▶ _To do_
Every entry is to be returned as it stands, apart from the pictures.

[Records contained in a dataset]
══════════════════════════════
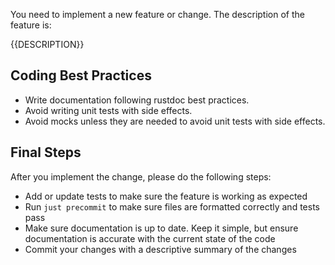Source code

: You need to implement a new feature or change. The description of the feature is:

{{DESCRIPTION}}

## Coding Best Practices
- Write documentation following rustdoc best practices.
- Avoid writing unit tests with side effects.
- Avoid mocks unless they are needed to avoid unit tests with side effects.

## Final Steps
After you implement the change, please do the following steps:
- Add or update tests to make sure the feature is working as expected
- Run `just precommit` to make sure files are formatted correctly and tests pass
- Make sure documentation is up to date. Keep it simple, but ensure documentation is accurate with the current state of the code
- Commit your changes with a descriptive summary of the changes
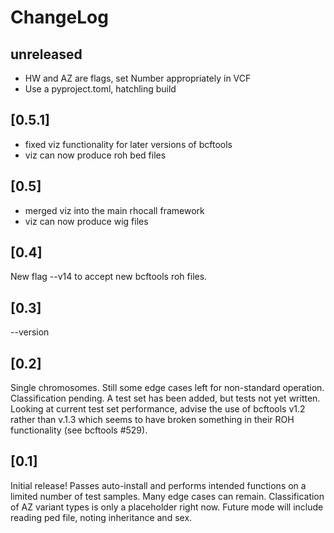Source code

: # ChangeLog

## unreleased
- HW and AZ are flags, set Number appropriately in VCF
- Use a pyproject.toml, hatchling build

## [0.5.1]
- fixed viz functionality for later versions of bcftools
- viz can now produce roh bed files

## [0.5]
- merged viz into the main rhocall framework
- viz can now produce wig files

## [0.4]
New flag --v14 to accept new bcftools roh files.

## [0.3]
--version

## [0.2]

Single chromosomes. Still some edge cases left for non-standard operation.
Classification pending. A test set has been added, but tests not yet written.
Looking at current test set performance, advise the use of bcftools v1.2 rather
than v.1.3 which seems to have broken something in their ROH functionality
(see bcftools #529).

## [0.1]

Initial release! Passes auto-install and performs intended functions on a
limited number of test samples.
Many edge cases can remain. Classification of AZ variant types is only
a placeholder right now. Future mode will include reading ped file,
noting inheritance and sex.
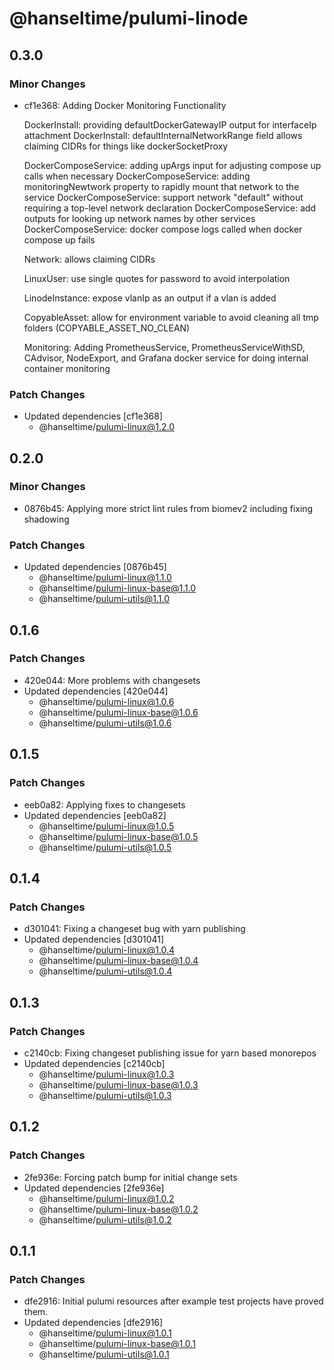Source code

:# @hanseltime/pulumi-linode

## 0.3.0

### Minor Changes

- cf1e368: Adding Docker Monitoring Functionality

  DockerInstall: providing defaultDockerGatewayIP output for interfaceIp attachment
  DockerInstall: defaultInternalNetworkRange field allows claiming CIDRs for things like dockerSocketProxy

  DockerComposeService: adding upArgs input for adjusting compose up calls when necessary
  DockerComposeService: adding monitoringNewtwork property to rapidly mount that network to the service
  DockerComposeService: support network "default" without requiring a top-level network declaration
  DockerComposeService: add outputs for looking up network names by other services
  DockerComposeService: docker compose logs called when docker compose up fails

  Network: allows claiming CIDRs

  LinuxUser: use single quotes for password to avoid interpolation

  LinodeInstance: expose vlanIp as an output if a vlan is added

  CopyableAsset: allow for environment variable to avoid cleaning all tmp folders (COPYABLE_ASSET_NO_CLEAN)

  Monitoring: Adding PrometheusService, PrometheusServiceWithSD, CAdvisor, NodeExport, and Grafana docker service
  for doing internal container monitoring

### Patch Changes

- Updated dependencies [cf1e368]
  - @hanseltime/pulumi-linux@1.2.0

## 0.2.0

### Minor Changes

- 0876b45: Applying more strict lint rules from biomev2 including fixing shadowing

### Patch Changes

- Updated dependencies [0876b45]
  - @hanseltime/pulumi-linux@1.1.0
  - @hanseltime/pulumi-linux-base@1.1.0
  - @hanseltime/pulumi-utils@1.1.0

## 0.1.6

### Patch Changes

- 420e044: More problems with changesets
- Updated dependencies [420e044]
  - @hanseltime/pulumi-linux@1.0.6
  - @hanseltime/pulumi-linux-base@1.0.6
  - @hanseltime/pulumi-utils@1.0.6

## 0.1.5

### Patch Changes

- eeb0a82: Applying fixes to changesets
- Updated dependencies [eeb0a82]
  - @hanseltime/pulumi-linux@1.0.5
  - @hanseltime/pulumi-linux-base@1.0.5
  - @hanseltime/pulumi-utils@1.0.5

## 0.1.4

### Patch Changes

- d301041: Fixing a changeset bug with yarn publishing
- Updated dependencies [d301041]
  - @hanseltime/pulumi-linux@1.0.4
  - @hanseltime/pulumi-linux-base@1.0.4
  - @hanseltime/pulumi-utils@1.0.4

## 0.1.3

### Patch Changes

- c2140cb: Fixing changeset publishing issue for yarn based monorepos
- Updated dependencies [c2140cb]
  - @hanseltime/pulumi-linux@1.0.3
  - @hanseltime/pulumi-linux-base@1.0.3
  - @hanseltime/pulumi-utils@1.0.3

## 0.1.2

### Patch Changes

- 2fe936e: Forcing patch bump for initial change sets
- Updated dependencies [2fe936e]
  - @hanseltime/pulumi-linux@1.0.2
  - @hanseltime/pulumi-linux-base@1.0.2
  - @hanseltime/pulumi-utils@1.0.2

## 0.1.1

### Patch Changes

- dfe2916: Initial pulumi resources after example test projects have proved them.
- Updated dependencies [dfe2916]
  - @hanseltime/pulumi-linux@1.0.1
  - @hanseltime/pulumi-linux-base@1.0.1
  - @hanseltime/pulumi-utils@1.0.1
══════════════════════════════
▶ _Task solution_
Source code

: You need to implement a new feature or change. The description of the feature is:

{{DESCRIPTION}}

## Coding Best Practices
- Write documentation following rustdoc best practices.
- Avoid writing unit tests with side effects.
- Avoid mocks unless they are needed to avoid unit tests with side effects.

## Final Steps
After you implement the change, please do the following steps:
- Add or update tests to make sure the feature is working as expected
- Run `just precommit` to make sure files are formatted correctly and tests pass
- Make sure documentation is up to date. Keep it simple, but ensure documentation is accurate with the current state of the code
- Commit your changes with a descriptive summary of the changes
Source code

: # ChangeLog

## unreleased
- HW and AZ are flags, set Number appropriately in VCF
- Use a pyproject.toml, hatchling build

## [0.5.1]
- fixed viz functionality for later versions of bcftools
- viz can now produce roh bed files

## [0.5]
- merged viz into the main rhocall framework
- viz can now produce wig files

## [0.4]
New flag --v14 to accept new bcftools roh files.

## [0.3]
--version

## [0.2]

Single chromosomes. Still some edge cases left for non-standard operation.
Classification pending. A test set has been added, but tests not yet written.
Looking at current test set performance, advise the use of bcftools v1.2 rather
than v.1.3 which seems to have broken something in their ROH functionality
(see bcftools #529).

## [0.1]

Initial release! Passes auto-install and performs intended functions on a
limited number of test samples.
Many edge cases can remain. Classification of AZ variant types is only
a placeholder right now. Future mode will include reading ped file,
noting inheritance and sex.
Source code

:# @hanseltime/pulumi-linode

## 0.3.0

### Minor Changes

- cf1e368: Adding Docker Monitoring Functionality

  DockerInstall: providing defaultDockerGatewayIP output for interfaceIp attachment
  DockerInstall: defaultInternalNetworkRange field allows claiming CIDRs for things like dockerSocketProxy

  DockerComposeService: adding upArgs input for adjusting compose up calls when necessary
  DockerComposeService: adding monitoringNewtwork property to rapidly mount that network to the service
  DockerComposeService: support network "default" without requiring a top-level network declaration
  DockerComposeService: add outputs for looking up network names by other services
  DockerComposeService: docker compose logs called when docker compose up fails

  Network: allows claiming CIDRs

  LinuxUser: use single quotes for password to avoid interpolation

  LinodeInstance: expose vlanIp as an output if a vlan is added

  CopyableAsset: allow for environment variable to avoid cleaning all tmp folders (COPYABLE_ASSET_NO_CLEAN)

  Monitoring: Adding PrometheusService, PrometheusServiceWithSD, CAdvisor, NodeExport, and Grafana docker service
  for doing internal container monitoring

### Patch Changes

- Updated dependencies [cf1e368]
  - @hanseltime/pulumi-linux@1.2.0

## 0.2.0

### Minor Changes

- 0876b45: Applying more strict lint rules from biomev2 including fixing shadowing

### Patch Changes

- Updated dependencies [0876b45]
  - @hanseltime/pulumi-linux@1.1.0
  - @hanseltime/pulumi-linux-base@1.1.0
  - @hanseltime/pulumi-utils@1.1.0

## 0.1.6

### Patch Changes

- 420e044: More problems with changesets
- Updated dependencies [420e044]
  - @hanseltime/pulumi-linux@1.0.6
  - @hanseltime/pulumi-linux-base@1.0.6
  - @hanseltime/pulumi-utils@1.0.6

## 0.1.5

### Patch Changes

- eeb0a82: Applying fixes to changesets
- Updated dependencies [eeb0a82]
  - @hanseltime/pulumi-linux@1.0.5
  - @hanseltime/pulumi-linux-base@1.0.5
  - @hanseltime/pulumi-utils@1.0.5

## 0.1.4

### Patch Changes

- d301041: Fixing a changeset bug with yarn publishing
- Updated dependencies [d301041]
  - @hanseltime/pulumi-linux@1.0.4
  - @hanseltime/pulumi-linux-base@1.0.4
  - @hanseltime/pulumi-utils@1.0.4

## 0.1.3

### Patch Changes

- c2140cb: Fixing changeset publishing issue for yarn based monorepos
- Updated dependencies [c2140cb]
  - @hanseltime/pulumi-linux@1.0.3
  - @hanseltime/pulumi-linux-base@1.0.3
  - @hanseltime/pulumi-utils@1.0.3

## 0.1.2

### Patch Changes

- 2fe936e: Forcing patch bump for initial change sets
- Updated dependencies [2fe936e]
  - @hanseltime/pulumi-linux@1.0.2
  - @hanseltime/pulumi-linux-base@1.0.2
  - @hanseltime/pulumi-utils@1.0.2

## 0.1.1

### Patch Changes

- dfe2916: Initial pulumi resources after example test projects have proved them.
- Updated dependencies [dfe2916]
  - @hanseltime/pulumi-linux@1.0.1
  - @hanseltime/pulumi-linux-base@1.0.1
  - @hanseltime/pulumi-utils@1.0.1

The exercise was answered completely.